• **What you should do**
Would you print the records below word for word, without the pictures?

Stored data:
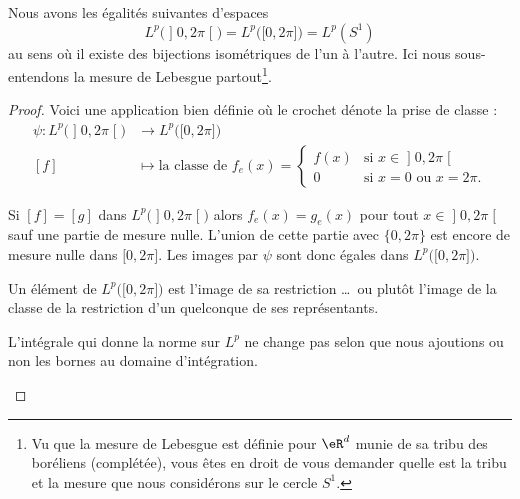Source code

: \begin{proposition}
    Nous avons les égalités suivantes d'espaces
    \begin{equation}
    L^p\big( \mathopen] 0 , 2\pi \mathclose[ \big)=L^p\big( \mathopen[ 0 , 2\pi \mathclose] \big)=L^p(S^1)
    \end{equation}
    au sens où il existe des bijections isométriques de l'un à l'autre. Ici nous sous-entendons la mesure de Lebesgue partout\footnote{Vu que la mesure de Lebesgue est définie pour \( \eR^d\) munie de sa tribu des boréliens (complétée), vous êtes en droit de vous demander quelle est la tribu et la mesure que nous considérons sur le cercle \( S^1\).}.
\end{proposition}


\begin{proof}
    Voici une application bien définie où le crochet dénote la prise de classe :
    \begin{equation}
        \begin{aligned}
        \psi\colon L^p\big(\mathopen] 0 , 2\pi \mathclose[\big)&\to L^p\big(\mathopen[ 0 , 2\pi \mathclose]\big) \\
                [f]&\mapsto \text{la classe de } f_e(x)=\begin{cases}
                    f(x)    &   \text{si } x\in\mathopen] 0 , 2\pi \mathclose[\\
                    0    &    \text{si } x=0\text{ ou } x=2\pi.
                \end{cases}
        \end{aligned}
    \end{equation}
    \begin{subproof}
        \item[Injective]
            Si \( [f]=[g]\) dans \( L^p\big(\mathopen] 0 , 2\pi \mathclose[\big)\) alors \( f_e(x)=g_e(x)\) pour tout \( x\in \mathopen] 0 , 2\pi \mathclose[ \) sauf une partie de mesure nulle. L'union de cette partie avec \( \{ 0,2\pi \}\) est encore de mesure nulle dans \( \mathopen[ 0 , 2\pi \mathclose]\). Les images par \( \psi\) sont donc égales dans \( L^p\big( \mathopen[ 0 , 2\pi \mathclose] \big)\).
            \item[Surjective]
                Un élément de \( L^p\big( \mathopen[ 0 , 2\pi \mathclose] \big)\) est l'image de sa restriction \ldots\ ou plutôt l'image de la classe de la restriction d'un quelconque de ses représentants.
            \item[Isométrie]
                L'intégrale qui donne la norme sur \( L^p\) ne change pas selon que nous ajoutions ou non les bornes au domaine d'intégration.
    \end{subproof}


\end{proof}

• **Exercise response**
Source code

: \begin{proposition}
    Nous avons les égalités suivantes d'espaces
    \begin{equation}
    L^p\big( \mathopen] 0 , 2\pi \mathclose[ \big)=L^p\big( \mathopen[ 0 , 2\pi \mathclose] \big)=L^p(S^1)
    \end{equation}
    au sens où il existe des bijections isométriques de l'un à l'autre. Ici nous sous-entendons la mesure de Lebesgue partout\footnote{Vu que la mesure de Lebesgue est définie pour \( \eR^d\) munie de sa tribu des boréliens (complétée), vous êtes en droit de vous demander quelle est la tribu et la mesure que nous considérons sur le cercle \( S^1\).}.
\end{proposition}


\begin{proof}
    Voici une application bien définie où le crochet dénote la prise de classe :
    \begin{equation}
        \begin{aligned}
        \psi\colon L^p\big(\mathopen] 0 , 2\pi \mathclose[\big)&\to L^p\big(\mathopen[ 0 , 2\pi \mathclose]\big) \\
                [f]&\mapsto \text{la classe de } f_e(x)=\begin{cases}
                    f(x)    &   \text{si } x\in\mathopen] 0 , 2\pi \mathclose[\\
                    0    &    \text{si } x=0\text{ ou } x=2\pi.
                \end{cases}
        \end{aligned}
    \end{equation}
    \begin{subproof}
        \item[Injective]
            Si \( [f]=[g]\) dans \( L^p\big(\mathopen] 0 , 2\pi \mathclose[\big)\) alors \( f_e(x)=g_e(x)\) pour tout \( x\in \mathopen] 0 , 2\pi \mathclose[ \) sauf une partie de mesure nulle. L'union de cette partie avec \( \{ 0,2\pi \}\) est encore de mesure nulle dans \( \mathopen[ 0 , 2\pi \mathclose]\). Les images par \( \psi\) sont donc égales dans \( L^p\big( \mathopen[ 0 , 2\pi \mathclose] \big)\).
            \item[Surjective]
                Un élément de \( L^p\big( \mathopen[ 0 , 2\pi \mathclose] \big)\) est l'image de sa restriction \ldots\ ou plutôt l'image de la classe de la restriction d'un quelconque de ses représentants.
            \item[Isométrie]
                L'intégrale qui donne la norme sur \( L^p\) ne change pas selon que nous ajoutions ou non les bornes au domaine d'intégration.
    \end{subproof}


\end{proof}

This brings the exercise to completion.